If choosing a server doesn't become much simpler, there is no way the direction will change.
@UrsulaKatS @feditips totally agree, and I go a little more, I do not think that promoting leaving a server it is the right move, I think it would be better if you promote your server so new people sing up
@UrsulaKatS @feditips
I found my first server rather quick through https://joinmastodon/servers
I started my own quickly after, but I never was on a server with >5k users...
But I am an IT guy, so I propably have a different perspective than you 😅

@UrsulaKatS @feditips

Did you expend the same amount of effort on choosing an email provider?

It's the same. Just pick one that seems neat and not evil. It doesn't matter all that much, they interoperate with each other.

@qt @UrsulaKatS @feditips In defense of the conversation, people's lack of effort in choosing an e-mail provider puts most people on GMail. It's neat, but owned by a huge corporation and "evil". 🤷

@shanie @UrsulaKatS @feditips

Which is why migrating instances is much easier on Mastodon. To prevent being locked in.

@UrsulaKatS @feditips

User concentration on mastodon.social does feel like a problem, maybe a time bomb -- although it is registered as a gGmbH (non-profit/charitable LLC), so should be immune to a hostile takeover.

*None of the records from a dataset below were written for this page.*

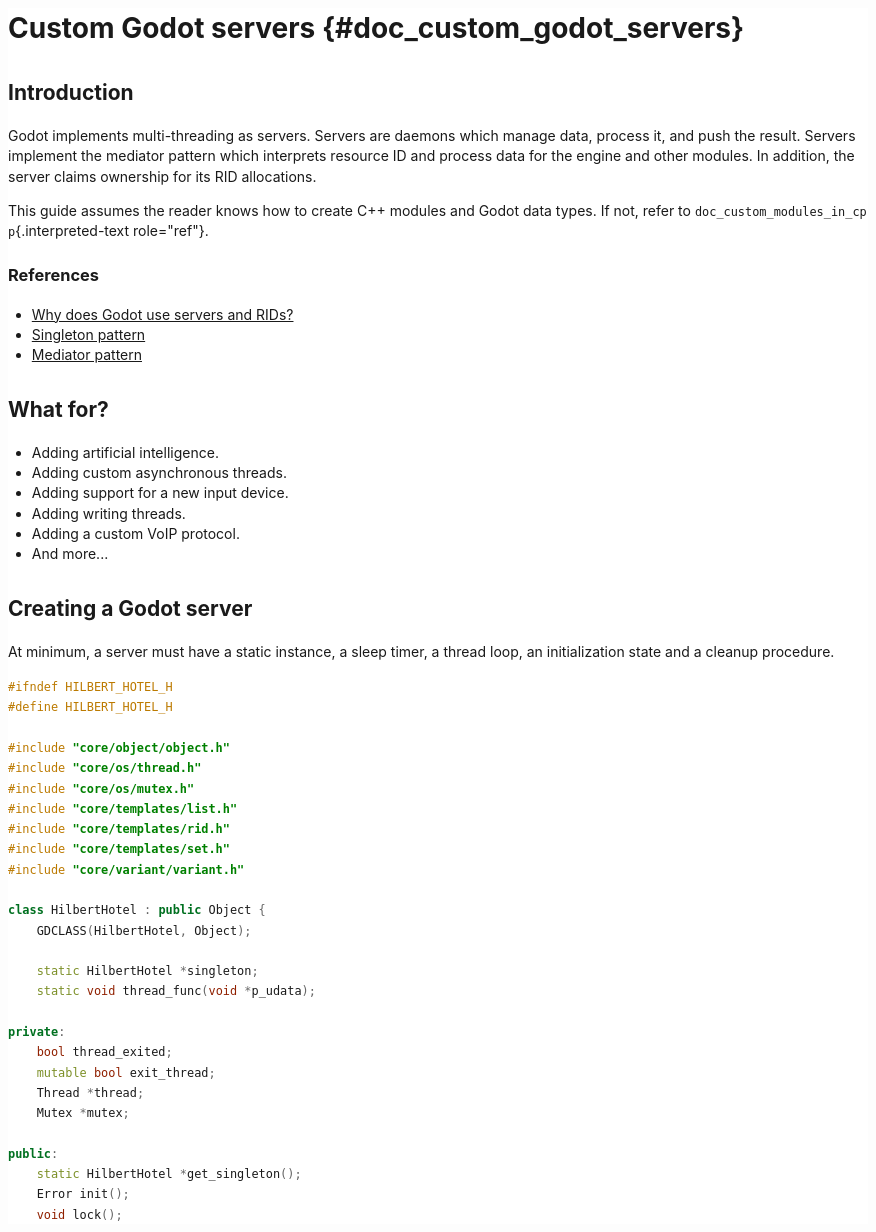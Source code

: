 # Custom Godot servers {#doc_custom_godot_servers}

## Introduction

Godot implements multi-threading as servers. Servers are daemons which
manage data, process it, and push the result. Servers implement the
mediator pattern which interprets resource ID and process data for the
engine and other modules. In addition, the server claims ownership for
its RID allocations.

This guide assumes the reader knows how to create C++ modules and Godot
data types. If not, refer to
`doc_custom_modules_in_cpp`{.interpreted-text role="ref"}.

### References

- [Why does Godot use servers and
  RIDs?](https://godotengine.org/article/why-does-godot-use-servers-and-rids)
- [Singleton pattern](https://en.wikipedia.org/wiki/Singleton_pattern)
- [Mediator pattern](https://en.wikipedia.org/wiki/Mediator_pattern)

## What for?

- Adding artificial intelligence.
- Adding custom asynchronous threads.
- Adding support for a new input device.
- Adding writing threads.
- Adding a custom VoIP protocol.
- And more\...

## Creating a Godot server

At minimum, a server must have a static instance, a sleep timer, a
thread loop, an initialization state and a cleanup procedure.

``` {.cpp caption="hilbert_hotel.h"}
#ifndef HILBERT_HOTEL_H
#define HILBERT_HOTEL_H

#include "core/object/object.h"
#include "core/os/thread.h"
#include "core/os/mutex.h"
#include "core/templates/list.h"
#include "core/templates/rid.h"
#include "core/templates/set.h"
#include "core/variant/variant.h"

class HilbertHotel : public Object {
    GDCLASS(HilbertHotel, Object);

    static HilbertHotel *singleton;
    static void thread_func(void *p_udata);

private:
    bool thread_exited;
    mutable bool exit_thread;
    Thread *thread;
    Mutex *mutex;

public:
    static HilbertHotel *get_singleton();
    Error init();
    void lock();
```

I haven't yet read about any solutions to offset this general problem -- like a nonprofit "Fediverse Foundation" that accepts donations to seed and guides new community and municipal instances.

When I opted to join Mastodon last month, I first reached out to a friend who runs a home instance, but they were wary of adding any accounts. I then reached out to the admin of a local server in my city, with several users I know, which had paused adding new accounts, but didn't hear back. I ultimately signed up on this instance because I have a network security background (and ongoing interest, although it's no longer my career). If I lose my footing here, I could host my own fediverse instance, although at this point in my life, it would not be worth the stress, storage space, or bandwidth.

(Several years ago, I had an account on a Friendica server, which ultimately shut down, but I had already lost interested in it, because no one I personally knew was on the Fediverse; the landscape is very different now.)